Oude Testament

Nieuwe Testament

Exodus 36:2-12 NBG-vertaling 1951 (NBG51)

2. Toen ontbood Mozes Besaleël en Oholiab en iedere man die kunstvaardig was, in wiens hart de Here wijsheid had gelegd, ieder wiens hart hem drong om het werk te komen verrichten.

3. Zij namen van Mozes de gehele heffing over, die de Israëlieten gebracht hadden ten behoeve van het werk voor de dienst van het heiligdom, om dit te verrichten. Dezen nu brachten nog elke morgen een vrijwillige gave tot hem.
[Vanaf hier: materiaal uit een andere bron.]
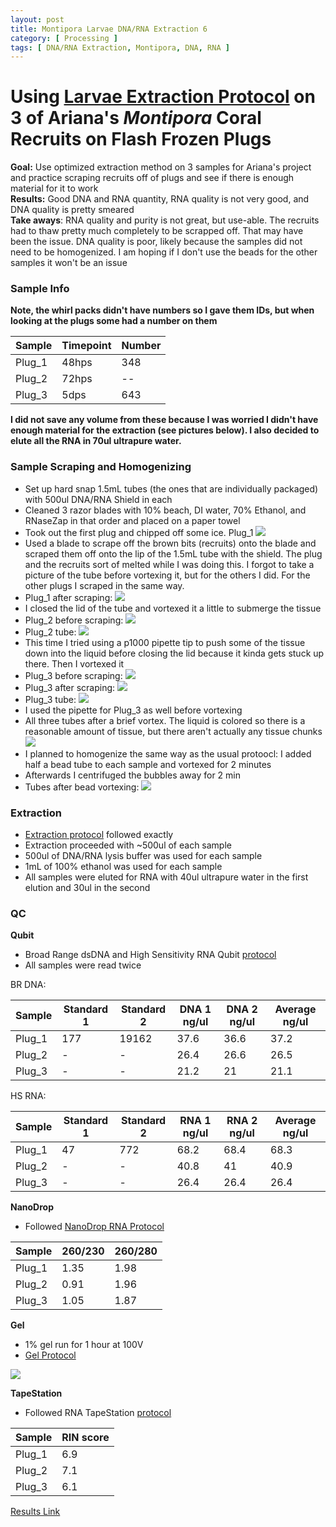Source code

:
 ```yaml
---
layout: post
title: Montipora Larvae DNA/RNA Extraction 6
category: [ Processing ]
tags: [ DNA/RNA Extraction, Montipora, DNA, RNA ]
---
```


# Using [Larvae Extraction Protocol](https://meschedl.github.io/MESPutnam_Open_Lab_Notebook/Larvae-Ex-Protocol/) on 3 of Ariana's _Montipora_ Coral Recruits on Flash Frozen Plugs

**Goal:** Use optimized extraction method on 3 samples for Ariana's project and practice scraping recruits off of plugs and see if there is enough material for it to work    
**Results:** Good DNA and RNA quantity, RNA quality is not very good, and DNA quality is pretty smeared  
**Take aways**: RNA quality and purity is not great, but use-able. The recruits had to thaw pretty much completely to be scrapped off. That may have been the issue. DNA quality is poor, likely because the samples did not need to be homogenized. I am hoping if I don't use the beads for the other samples it won't be an issue

### Sample Info

**Note, the whirl packs didn't have numbers so I gave them IDs, but when looking at the plugs some had a number on them**

|Sample|Timepoint|Number|
|---|---|---|
|Plug_1|48hps|348|
|Plug_2|72hps|--|
|Plug_3|5dps|643|

**I did not save any volume from these because I was worried I didn't have enough material for the extraction (see pictures below). I also decided to elute all the RNA in 70ul ultrapure water.**

### Sample Scraping and Homogenizing

- Set up hard snap 1.5mL tubes (the ones that are individually packaged) with 500ul DNA/RNA Shield in each
- Cleaned 3 razor blades with 10% beach, DI water, 70% Ethanol, and RNaseZap in that order and placed on a paper towel
- Took out the first plug and chipped off some ice. Plug_1
![](https://raw.githubusercontent.com/meschedl/MESPutnam_Open_Lab_Notebook/master/images/IMG_5148.jpg)
- Used a blade to scrape off the brown bits (recruits) onto the blade and scraped them off onto the lip of the 1.5mL tube with the shield. The plug and the recruits sort of melted while I was doing this. I forgot to take a picture of the tube before vortexing it, but for the others I did. For the other plugs I scraped in the same way.  
- Plug_1 after scraping:
![](https://raw.githubusercontent.com/meschedl/MESPutnam_Open_Lab_Notebook/master/images/IMG_5149.jpg)
- I closed the lid of the tube and vortexed it a little to submerge the tissue
- Plug_2 before scraping:
![](https://raw.githubusercontent.com/meschedl/MESPutnam_Open_Lab_Notebook/master/images/IMG_5150.jpg)
- Plug_2 tube:
![](https://raw.githubusercontent.com/meschedl/MESPutnam_Open_Lab_Notebook/master/images/IMG_5152.jpg)
- This time I tried using a p1000 pipette tip to push some of the tissue down into the liquid before closing the lid because it kinda gets stuck up there. Then I vortexed it
- Plug_3 before scraping:
![](https://raw.githubusercontent.com/meschedl/MESPutnam_Open_Lab_Notebook/master/images/IMG_5154.jpg)
- Plug_3 after scraping:
![](https://raw.githubusercontent.com/meschedl/MESPutnam_Open_Lab_Notebook/master/images/IMG_5155.jpg)
- Plug_3 tube:
![](https://raw.githubusercontent.com/meschedl/MESPutnam_Open_Lab_Notebook/master/images/IMG_5156.jpg)
- I used the pipette for Plug_3 as well before vortexing
- All three tubes after a brief vortex. The liquid is colored so there is a reasonable amount of tissue, but there aren't actually any tissue chunks
![](https://raw.githubusercontent.com/meschedl/MESPutnam_Open_Lab_Notebook/master/images/IMG_5157.jpg)
- I planned to homogenize the same way as the usual protoocl: I added half a bead tube to each sample and vortexed for 2 minutes
- Afterwards I centrifuged the bubbles away for 2 min
- Tubes after bead vortexing:
![](https://raw.githubusercontent.com/meschedl/MESPutnam_Open_Lab_Notebook/master/images/IMG_5158.jpg)

### Extraction

- [Extraction protocol](https://meschedl.github.io/MESPutnam_Open_Lab_Notebook/Larvae-Ex-Protocol/) followed exactly
- Extraction proceeded with ~500ul of each sample
- 500ul of DNA/RNA lysis buffer was used for each sample
- 1mL of 100% ethanol was used for each sample
- All samples were eluted for RNA with 40ul ultrapure water in the first elution and 30ul in the second

### QC

**Qubit**
- Broad Range dsDNA and High Sensitivity RNA Qubit [protocol](https://meschedl.github.io/MESPutnam_Open_Lab_Notebook/Qubit-Protocol/)
- All samples were read twice

BR DNA:

|Sample|Standard 1|Standard 2|DNA 1 ng/ul|DNA 2 ng/ul| Average ng/ul|
|---|---|---|---|---|---|
|Plug_1|177|19162|37.6|36.6|37.2|
|Plug_2|-|-|26.4|26.6|26.5|
|Plug_3|-|-|21.2|21|21.1|

HS RNA:

|Sample|Standard 1|Standard 2|RNA 1 ng/ul|RNA 2 ng/ul| Average ng/ul|
|---|---|---|---|---|---|
|Plug_1|47|772|68.2|68.4|68.3|
|Plug_2|-|-|40.8|41|40.9|
|Plug_3|-|-|26.4|26.4|26.4|

**NanoDrop**

- Followed [NanoDrop RNA Protocol](https://github.com/meschedl/PPP-Lab-Resources/blob/master/Protocols/Nanodrop-RNA.md)

|Sample|260/230|260/280|
|---|---|---|
|Plug_1|1.35|1.98|
|Plug_2|0.91|1.96|
|Plug_3|1.05|1.87|

**Gel**
- 1% gel run for 1 hour at 100V
- [Gel Protocol](https://github.com/meschedl/PPP-Lab-Resources/blob/master/Protocols/Agrose-Gel-Protocol.md)

![](https://raw.githubusercontent.com/meschedl/MESPutnam_Open_Lab_Notebook/master/images/IMG_5160%20copy.jpg)

**TapeStation**
- Followed RNA TapeStation [protocol](https://meschedl.github.io/MESPutnam_Open_Lab_Notebook/RNA-TapeStation-Protocol/)

|Sample|RIN score|
|---|---|
|Plug_1|6.9|
|Plug_2|7.1|
|Plug_3|6.1|

[Results Link](https://github.com/meschedl/MESPutnam_Open_Lab_Notebook/blob/master/tapestation_pdfs/2021-04-05%20-%2013.59.29.pdf)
4. En al de vaklieden, die het gehele werk ten behoeve van het heiligdom maakten, kwamen ieder van het werk dat hij verrichtte,

5. en zeiden tot Mozes: Het volk brengt meer dan nodig is voor de uitvoering van het werk dat de Here geboden heeft te maken.

6. Toen gaf Mozes een bevel en men liet het overal in de legerplaats afroepen: Laat man noch vrouw verder enig werk maken ten behoeve van de heffing voor het heiligdom. Zo werd het volk weerhouden meer te brengen.

7. Want het materiaal was voldoende om al het werk te maken, ja, er was te veel.

8. Toen maakten alle kunstvaardigen onder de werklieden de tabernakel van tien tentkleden van getweernd fijn linnen en van blauwpurper, roodpurper en scharlaken; met kunstig geweven cherubs maakte men die.

9. De lengte van elk tentkleed was achtentwintig el, en de breedte van elk tentkleed vier el: eenzelfde maat voor al de tentkleden.

10. Men verbond vijf van de tentkleden aan elkander, en nog eens vijf tentkleden aan elkander.

11. Ook maakte men blauwpurperen lussen op de rand van het ene tentkleed, aan het einde, aan het ene stel; evenzo deed men op de rand van het laatste tentkleed aan het andere stel.

12. Vijftig lussen maakte men op het ene tentkleed en vijftig lussen aan het einde van het tentkleed, dat tot het andere stel behoorde, zodat de lussen tegenover elkaar stonden, de één tegenover de ander.